I have admired Peter Tatchell for many years. He is an heroic political figure who has persistently spoken out against human rights abuses. In so doing he has opened himself to social vilification and even to physical violence. However in ‘Pornography is Good for You?’ I suggest he has badly reneged on his struggle for human rights.
In developing a moral justification for pornography, Tatchell deploys the rhetorical strategy against feminists that he reins on his homophobic and racist opponents: we are illiberal, anti-democratic, sexually repressive and anti-freedom. Most pro-pornography proponents assert that their reasoning, in contrast to that of allegedly ‘anti-sex’ bigots, is not ideologically driven. Tatchell’s claim is no exception: his own stance contributes ‘a more balanced, nuanced approach’ to current controversies over pornography. Those who critique pornography are ‘the new puritans’, ‘uptight religious fundamentalists, conservative politicians and right-wing feminists’. These ‘self-appointed moral guardians’, in mounting an ‘anti-porn crusade’, demonstrate they disapprove of the ‘naked human body’ and ‘sexual pleasure’.
By eliding all objections to pornography as emanating from a unitary anti-sex repressive source, Tatchell’s strategy silences. Who wants to belong to a tight-lipped censorious brigade rather than a fun-loving, sexually-free party crowd? He tars feminists with the same brush as right-wingers. In doing so, he ironically uses the arguments of traditionalists he opposes: acceptance of the demand and supply economy of the patriarchal capitalist market place; a morality based on norms of (heterosexual) masculinity, and male entitlement. Surely Tatchell is not guilty of these charges? I am disappointed to say that he is.
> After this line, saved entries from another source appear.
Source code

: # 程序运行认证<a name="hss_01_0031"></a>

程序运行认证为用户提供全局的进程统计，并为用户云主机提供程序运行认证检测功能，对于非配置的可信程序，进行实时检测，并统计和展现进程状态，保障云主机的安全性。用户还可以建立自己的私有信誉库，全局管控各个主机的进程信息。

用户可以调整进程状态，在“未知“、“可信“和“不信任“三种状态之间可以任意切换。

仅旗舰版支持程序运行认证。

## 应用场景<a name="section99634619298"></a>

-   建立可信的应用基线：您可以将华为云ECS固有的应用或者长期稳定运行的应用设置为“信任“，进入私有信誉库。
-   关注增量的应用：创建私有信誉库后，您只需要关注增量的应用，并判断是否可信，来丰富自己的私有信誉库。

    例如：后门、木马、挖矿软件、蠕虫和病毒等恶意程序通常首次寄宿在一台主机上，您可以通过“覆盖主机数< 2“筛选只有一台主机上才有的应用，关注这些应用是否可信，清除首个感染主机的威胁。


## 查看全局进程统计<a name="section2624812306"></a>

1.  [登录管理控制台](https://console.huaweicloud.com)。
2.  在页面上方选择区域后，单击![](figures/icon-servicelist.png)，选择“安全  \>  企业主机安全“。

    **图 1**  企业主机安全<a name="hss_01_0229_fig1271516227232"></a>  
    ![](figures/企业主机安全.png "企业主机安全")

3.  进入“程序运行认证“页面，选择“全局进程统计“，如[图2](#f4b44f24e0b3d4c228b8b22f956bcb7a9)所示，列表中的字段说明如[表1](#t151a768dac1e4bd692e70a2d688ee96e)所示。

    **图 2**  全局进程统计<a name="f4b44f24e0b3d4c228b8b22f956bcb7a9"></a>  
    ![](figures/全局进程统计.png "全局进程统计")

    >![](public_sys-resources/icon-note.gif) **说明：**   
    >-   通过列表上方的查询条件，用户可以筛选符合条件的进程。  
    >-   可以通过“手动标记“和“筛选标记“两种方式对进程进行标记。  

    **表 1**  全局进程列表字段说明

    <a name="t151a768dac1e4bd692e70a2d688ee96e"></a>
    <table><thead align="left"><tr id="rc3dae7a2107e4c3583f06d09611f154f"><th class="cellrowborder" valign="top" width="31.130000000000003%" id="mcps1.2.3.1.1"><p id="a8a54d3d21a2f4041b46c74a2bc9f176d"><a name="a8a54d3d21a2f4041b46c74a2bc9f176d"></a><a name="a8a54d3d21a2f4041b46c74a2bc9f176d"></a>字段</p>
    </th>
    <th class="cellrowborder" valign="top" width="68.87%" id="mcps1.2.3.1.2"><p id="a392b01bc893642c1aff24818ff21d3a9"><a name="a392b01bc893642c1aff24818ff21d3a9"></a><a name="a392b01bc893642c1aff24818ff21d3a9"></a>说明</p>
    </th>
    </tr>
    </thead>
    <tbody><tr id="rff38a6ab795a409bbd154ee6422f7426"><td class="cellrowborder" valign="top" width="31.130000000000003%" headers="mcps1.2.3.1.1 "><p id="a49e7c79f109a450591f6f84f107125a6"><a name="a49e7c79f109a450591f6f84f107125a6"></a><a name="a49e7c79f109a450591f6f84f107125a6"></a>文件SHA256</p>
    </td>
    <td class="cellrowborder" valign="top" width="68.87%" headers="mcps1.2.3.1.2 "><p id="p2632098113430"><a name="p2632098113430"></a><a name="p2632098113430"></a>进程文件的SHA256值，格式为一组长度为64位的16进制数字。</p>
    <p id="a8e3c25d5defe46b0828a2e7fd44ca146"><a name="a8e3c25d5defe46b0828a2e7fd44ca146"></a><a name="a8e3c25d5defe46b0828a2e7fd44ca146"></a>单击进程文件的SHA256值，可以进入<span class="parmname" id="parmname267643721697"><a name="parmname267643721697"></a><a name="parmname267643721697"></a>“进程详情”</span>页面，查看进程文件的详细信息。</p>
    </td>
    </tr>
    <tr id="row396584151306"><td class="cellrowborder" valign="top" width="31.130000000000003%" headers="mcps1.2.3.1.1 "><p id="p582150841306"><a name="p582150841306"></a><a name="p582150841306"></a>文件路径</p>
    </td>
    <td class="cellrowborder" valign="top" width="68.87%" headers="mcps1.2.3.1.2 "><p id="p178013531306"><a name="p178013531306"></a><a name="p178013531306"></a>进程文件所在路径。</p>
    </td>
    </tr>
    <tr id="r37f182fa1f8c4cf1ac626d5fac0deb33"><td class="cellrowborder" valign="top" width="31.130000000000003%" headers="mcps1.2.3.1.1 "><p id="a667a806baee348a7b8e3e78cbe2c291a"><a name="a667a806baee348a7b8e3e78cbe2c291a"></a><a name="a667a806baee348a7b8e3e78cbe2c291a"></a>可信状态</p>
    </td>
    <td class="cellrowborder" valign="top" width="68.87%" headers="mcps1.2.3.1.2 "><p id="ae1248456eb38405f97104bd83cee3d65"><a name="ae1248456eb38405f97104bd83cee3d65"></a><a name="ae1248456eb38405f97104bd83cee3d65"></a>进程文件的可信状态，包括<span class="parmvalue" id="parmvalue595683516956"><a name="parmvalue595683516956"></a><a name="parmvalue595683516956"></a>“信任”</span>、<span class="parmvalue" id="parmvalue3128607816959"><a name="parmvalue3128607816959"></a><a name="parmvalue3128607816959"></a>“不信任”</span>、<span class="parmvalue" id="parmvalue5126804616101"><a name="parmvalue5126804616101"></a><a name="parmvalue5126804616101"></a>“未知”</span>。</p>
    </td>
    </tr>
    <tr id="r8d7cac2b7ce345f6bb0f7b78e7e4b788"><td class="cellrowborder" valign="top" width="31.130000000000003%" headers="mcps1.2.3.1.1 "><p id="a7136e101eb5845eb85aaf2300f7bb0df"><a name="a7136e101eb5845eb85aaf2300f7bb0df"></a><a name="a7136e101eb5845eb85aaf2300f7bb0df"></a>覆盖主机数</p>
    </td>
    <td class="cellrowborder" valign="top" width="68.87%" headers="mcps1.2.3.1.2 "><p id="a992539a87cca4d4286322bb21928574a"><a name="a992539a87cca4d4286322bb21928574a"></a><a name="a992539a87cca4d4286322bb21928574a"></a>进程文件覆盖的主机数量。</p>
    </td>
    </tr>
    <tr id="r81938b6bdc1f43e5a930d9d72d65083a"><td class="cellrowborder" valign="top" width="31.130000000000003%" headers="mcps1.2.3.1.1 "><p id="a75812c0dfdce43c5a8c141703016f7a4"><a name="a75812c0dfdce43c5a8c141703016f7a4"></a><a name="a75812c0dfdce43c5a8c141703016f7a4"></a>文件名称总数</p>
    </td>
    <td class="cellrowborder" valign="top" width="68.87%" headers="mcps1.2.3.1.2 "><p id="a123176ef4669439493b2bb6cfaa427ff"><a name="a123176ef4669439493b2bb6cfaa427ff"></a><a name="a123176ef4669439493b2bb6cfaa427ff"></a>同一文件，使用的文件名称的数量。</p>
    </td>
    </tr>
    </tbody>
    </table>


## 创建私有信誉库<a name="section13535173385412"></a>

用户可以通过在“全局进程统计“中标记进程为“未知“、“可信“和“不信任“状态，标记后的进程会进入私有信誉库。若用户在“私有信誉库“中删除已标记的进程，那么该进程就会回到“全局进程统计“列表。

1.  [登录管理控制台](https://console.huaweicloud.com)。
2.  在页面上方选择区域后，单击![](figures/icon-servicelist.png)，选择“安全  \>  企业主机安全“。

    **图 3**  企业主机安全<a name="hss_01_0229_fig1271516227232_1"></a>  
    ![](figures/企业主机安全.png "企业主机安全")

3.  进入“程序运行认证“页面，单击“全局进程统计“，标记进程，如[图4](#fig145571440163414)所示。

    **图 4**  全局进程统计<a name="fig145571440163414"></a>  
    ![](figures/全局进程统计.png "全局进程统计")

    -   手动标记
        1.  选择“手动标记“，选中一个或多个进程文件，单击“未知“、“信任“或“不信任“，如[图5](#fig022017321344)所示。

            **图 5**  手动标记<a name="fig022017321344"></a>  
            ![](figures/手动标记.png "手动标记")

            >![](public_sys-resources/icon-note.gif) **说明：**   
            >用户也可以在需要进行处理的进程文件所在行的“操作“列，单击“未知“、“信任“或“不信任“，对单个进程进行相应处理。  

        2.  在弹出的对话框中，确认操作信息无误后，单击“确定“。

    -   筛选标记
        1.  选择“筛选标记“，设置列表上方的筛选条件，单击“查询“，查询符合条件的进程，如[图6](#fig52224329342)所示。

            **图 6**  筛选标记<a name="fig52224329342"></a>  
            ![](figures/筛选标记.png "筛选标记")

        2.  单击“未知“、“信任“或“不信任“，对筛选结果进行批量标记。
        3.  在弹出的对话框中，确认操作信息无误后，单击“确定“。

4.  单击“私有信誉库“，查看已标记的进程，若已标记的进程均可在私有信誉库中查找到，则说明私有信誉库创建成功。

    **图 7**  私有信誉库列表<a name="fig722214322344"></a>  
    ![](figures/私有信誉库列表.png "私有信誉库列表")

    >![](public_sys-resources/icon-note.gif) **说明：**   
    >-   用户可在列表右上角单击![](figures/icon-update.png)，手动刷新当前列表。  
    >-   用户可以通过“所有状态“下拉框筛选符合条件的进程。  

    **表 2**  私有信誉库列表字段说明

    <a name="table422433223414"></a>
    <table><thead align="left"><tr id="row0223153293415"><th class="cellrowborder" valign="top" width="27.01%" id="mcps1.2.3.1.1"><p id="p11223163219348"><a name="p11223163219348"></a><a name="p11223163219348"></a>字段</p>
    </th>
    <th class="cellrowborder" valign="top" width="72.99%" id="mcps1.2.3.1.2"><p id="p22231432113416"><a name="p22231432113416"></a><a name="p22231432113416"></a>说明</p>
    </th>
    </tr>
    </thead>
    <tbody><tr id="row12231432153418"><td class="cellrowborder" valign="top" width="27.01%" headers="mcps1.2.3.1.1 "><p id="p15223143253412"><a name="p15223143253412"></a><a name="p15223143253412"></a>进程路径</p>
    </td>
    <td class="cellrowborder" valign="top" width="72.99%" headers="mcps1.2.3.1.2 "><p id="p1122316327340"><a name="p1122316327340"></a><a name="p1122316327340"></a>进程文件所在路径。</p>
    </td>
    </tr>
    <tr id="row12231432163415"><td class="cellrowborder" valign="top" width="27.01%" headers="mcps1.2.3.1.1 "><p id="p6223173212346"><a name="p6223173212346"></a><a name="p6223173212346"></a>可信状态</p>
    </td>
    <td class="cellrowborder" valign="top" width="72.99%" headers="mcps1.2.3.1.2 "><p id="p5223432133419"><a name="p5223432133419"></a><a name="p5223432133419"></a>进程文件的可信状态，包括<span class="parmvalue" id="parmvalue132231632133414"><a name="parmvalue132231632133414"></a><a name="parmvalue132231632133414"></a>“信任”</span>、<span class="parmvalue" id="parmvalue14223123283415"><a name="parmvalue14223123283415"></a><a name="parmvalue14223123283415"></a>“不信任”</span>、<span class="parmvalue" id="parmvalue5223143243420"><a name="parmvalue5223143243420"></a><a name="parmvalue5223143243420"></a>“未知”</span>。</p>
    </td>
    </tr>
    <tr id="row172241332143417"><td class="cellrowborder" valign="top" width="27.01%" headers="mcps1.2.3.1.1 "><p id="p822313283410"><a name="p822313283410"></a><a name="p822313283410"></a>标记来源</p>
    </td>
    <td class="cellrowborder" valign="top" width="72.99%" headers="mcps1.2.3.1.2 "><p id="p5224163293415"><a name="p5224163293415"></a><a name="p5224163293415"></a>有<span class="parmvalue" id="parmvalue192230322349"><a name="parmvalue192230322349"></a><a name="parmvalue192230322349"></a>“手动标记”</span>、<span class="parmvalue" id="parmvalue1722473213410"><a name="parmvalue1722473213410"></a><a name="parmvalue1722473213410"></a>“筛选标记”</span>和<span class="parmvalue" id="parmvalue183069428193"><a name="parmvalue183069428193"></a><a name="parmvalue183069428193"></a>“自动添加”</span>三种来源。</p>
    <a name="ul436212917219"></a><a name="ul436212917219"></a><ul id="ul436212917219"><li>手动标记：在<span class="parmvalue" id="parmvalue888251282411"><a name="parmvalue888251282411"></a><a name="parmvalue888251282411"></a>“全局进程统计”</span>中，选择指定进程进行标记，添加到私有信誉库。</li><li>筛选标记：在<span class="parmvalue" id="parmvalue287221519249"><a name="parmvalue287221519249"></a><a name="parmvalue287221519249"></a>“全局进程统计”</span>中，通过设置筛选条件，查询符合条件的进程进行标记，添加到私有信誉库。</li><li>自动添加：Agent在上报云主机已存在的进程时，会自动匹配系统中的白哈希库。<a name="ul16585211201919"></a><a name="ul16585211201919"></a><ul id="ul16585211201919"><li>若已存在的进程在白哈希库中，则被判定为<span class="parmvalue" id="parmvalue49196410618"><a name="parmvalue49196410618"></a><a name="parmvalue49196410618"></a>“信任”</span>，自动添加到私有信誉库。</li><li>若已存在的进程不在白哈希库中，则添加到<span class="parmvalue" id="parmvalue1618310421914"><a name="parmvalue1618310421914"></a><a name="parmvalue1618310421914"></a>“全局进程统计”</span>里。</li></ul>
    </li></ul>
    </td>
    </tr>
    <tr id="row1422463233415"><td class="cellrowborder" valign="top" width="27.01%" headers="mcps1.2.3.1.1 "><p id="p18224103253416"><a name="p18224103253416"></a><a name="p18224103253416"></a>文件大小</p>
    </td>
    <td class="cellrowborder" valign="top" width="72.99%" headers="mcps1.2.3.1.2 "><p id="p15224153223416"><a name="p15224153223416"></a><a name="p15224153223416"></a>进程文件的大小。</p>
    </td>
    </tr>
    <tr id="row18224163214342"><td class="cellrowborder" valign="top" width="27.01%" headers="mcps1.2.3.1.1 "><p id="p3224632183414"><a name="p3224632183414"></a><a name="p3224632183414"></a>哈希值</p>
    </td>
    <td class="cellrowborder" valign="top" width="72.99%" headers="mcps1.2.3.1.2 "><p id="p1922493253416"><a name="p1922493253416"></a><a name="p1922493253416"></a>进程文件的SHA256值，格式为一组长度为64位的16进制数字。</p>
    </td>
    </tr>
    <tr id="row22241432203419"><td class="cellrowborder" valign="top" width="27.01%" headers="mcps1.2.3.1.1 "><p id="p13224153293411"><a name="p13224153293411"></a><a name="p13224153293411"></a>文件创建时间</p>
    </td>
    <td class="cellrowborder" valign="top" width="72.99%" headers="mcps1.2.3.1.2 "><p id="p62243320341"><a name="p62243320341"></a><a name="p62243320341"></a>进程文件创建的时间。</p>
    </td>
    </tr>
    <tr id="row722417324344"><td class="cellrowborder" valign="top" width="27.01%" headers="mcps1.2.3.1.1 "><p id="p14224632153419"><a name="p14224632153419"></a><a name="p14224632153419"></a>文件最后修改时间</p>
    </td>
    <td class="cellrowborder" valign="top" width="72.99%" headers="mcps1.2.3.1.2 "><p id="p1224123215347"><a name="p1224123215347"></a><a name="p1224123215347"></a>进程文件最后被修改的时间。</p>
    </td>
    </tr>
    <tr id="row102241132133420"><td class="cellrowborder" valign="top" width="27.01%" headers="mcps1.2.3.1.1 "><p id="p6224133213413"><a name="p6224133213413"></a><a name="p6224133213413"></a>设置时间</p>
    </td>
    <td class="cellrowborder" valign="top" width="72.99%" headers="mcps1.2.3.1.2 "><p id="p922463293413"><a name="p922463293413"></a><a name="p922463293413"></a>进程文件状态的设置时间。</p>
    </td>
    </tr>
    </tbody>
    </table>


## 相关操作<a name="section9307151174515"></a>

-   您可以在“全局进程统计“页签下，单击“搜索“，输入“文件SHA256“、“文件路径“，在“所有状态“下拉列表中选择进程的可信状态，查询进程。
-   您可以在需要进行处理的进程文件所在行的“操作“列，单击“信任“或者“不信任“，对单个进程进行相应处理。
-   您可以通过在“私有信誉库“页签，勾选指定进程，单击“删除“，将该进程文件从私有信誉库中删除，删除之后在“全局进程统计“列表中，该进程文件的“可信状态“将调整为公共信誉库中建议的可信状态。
Tatchell alleges feminists view pornography as ‘immoral, dehumanizing, and exploitative’ and performers as ‘victims’. He argues some have freely chosen to work in the sex industry; to them it is a job ‘like any other … much better paid’. Performers are no more exploited than anyone else in ‘mind-numbing, routine, dead-end, low-paid employment’. But feminists do not categorise individual performers as victims without choice or agency. In fact we take an alternative view: In a society where equal pay has not been achieved, where women’s value is invested in her sexuality and where some of the lowest paid labour is carried out by women, it can be an economically rational decision for a woman to sell sexual labour. Women’s equality requires changes at the structural, societal level that causes inequality. The pornography industry is one of its causes; the fact that women work within the industry doesn’t mitigate that.